Putin Is Back On-line to Warn Bush of Security Council Trap

After a long, chilly pause, Russian president Vladimir Putin and US president George W. Bush had a heart to heart conversation on March 6 of the kind that became routine before and during the Afghan War – but not much since Iraq took center stage.


This time too, Putin did most of the talking and what he conveyed, according to exclusive information reaching DEBKA-Net-Weekly‘s sources in Washington and Moscow, was a grim warning: Run as fast as you can from the Security Council. Spelling out his strange message, Putin said: “Drop the resolution. Don’t let it go to vote. I’m talking as a friend. The same people who ambushed you (the United States) in Mogadishu and Srebrenica are now lying in wait for you again both in the Security Council and, later, in Iraq.”

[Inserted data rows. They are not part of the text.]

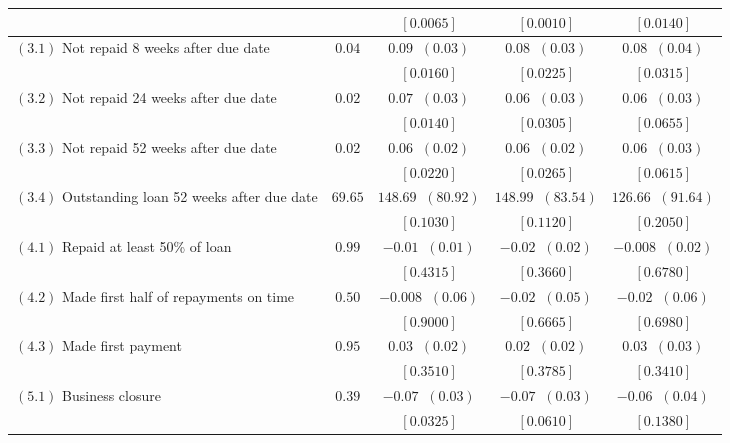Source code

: \begin{table}[!ht]
\begin{center}
\begin{tabular}{l|c@{\hskip 10pt}|c@{\hskip 10pt}|c@{\hskip 10pt}|c}
 &  & $ [ \mathbf { 0.0065 }  ] $ & $ [ \mathbf { 0.0010 }  ] $ & $ [ \mathbf { 0.0140 }  ] $ \\ \hline
\hline
 $ (3.1) $ Not repaid 8 weeks after due date & $ 0.04 $  & $ 0.09 \;\; ( 0.03 ) $  & $ 0.08 \;\; ( 0.03 ) $  & $ 0.08 \;\; ( 0.04 ) $ \\ [-1mm]
 &  & $ [ \mathbf { 0.0160 }  ] $ & $ [ \mathbf { 0.0225 }  ] $ & $ [ \mathbf { 0.0315 }  ] $ \\ \hline
 $ (3.2) $ Not repaid 24 weeks after due date & $ 0.02 $  & $ 0.07 \;\; ( 0.03 ) $  & $ 0.06 \;\; ( 0.03 ) $  & $ 0.06 \;\; ( 0.03 ) $ \\ [-1mm]
 &  & $ [ \mathbf { 0.0140 }  ] $ & $ [ \mathbf { 0.0305 }  ] $ & $ [ \mathbf { 0.0655 }  ] $ \\ \hline
 $ (3.3) $ Not repaid 52 weeks after due date & $ 0.02 $  & $ 0.06 \;\; ( 0.02 ) $  & $ 0.06 \;\; ( 0.02 ) $  & $ 0.06 \;\; ( 0.03 ) $ \\ [-1mm]
 &  & $ [ \mathbf { 0.0220 }  ] $ & $ [ \mathbf { 0.0265 }  ] $ & $ [ \mathbf { 0.0615 }  ] $ \\ \hline
 $ (3.4) $ Outstanding loan 52 weeks after due date & $ 69.65 $  & $ 148.69 \;\; ( 80.92 ) $  & $ 148.99 \;\; ( 83.54 ) $  & $ 126.66 \;\; ( 91.64 ) $ \\ [-1mm]
 &  & $ [0.1030 ] $ & $ [0.1120 ] $ & $ [0.2050 ] $ \\ \hline
\hline
 $ (4.1) $ Repaid at least 50\% of loan & $ 0.99 $  & $ -0.01 \;\; ( 0.01 ) $  & $ -0.02 \;\; ( 0.02 ) $  & $ -0.008 \;\; ( 0.02 ) $ \\ [-1mm]
 &  & $ [0.4315 ] $ & $ [0.3660 ] $ & $ [0.6780 ] $ \\ \hline
 $ (4.2) $ Made first half of repayments on time & $ 0.50 $  & $ -0.008 \;\; ( 0.06 ) $  & $ -0.02 \;\; ( 0.05 ) $  & $ -0.02 \;\; ( 0.06 ) $ \\ [-1mm]
 &  & $ [0.9000 ] $ & $ [0.6665 ] $ & $ [0.6980 ] $ \\ \hline
 $ (4.3) $ Made first payment & $ 0.95 $  & $ 0.03 \;\; ( 0.02 ) $  & $ 0.02 \;\; ( 0.02 ) $  & $ 0.03 \;\; ( 0.03 ) $ \\ [-1mm]
 &  & $ [0.3510 ] $ & $ [0.3785 ] $ & $ [0.3410 ] $ \\ \hline
\hline
 $ (5.1) $ Business closure & $ 0.39 $  & $ -0.07 \;\; ( 0.03 ) $  & $ -0.07 \;\; ( 0.03 ) $  & $ -0.06 \;\; ( 0.04 ) $ \\ [-1mm]
 &  & $ [ \mathbf { 0.0325 }  ] $ & $ [ \mathbf { 0.0610 }  ] $ & $ [0.1380 ] $ \\ \hline

\end{tabular}
\end{center}
\end{table}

The US-UK second resolution on Iraq, he explained, was playing straight into the hands of those people. By giving the Security Council sole power to determine the legitimacy of the allied coalition’s diplomatic posture and offensive against Iraq, Washington was storing trouble for itself; it was planting an obstacle in the path of its own action and putting it in the hands of its foremost antagonist, France. Chirac, Putin warned, had hatched a scheme for turning the Security Council around to undermine the US-led coalition at a critical juncture in its offensive.


At the time of Putin’s warning, Bush and British premier Tony Blair were still working flat out for a majority of nine to back a resolution serving Saddam with a tight ultimatum to prove by March 17 that he was acting to disarm. They believed a majority vote, even if nullified by a French veto, would lend moral weight to military action against Iraq.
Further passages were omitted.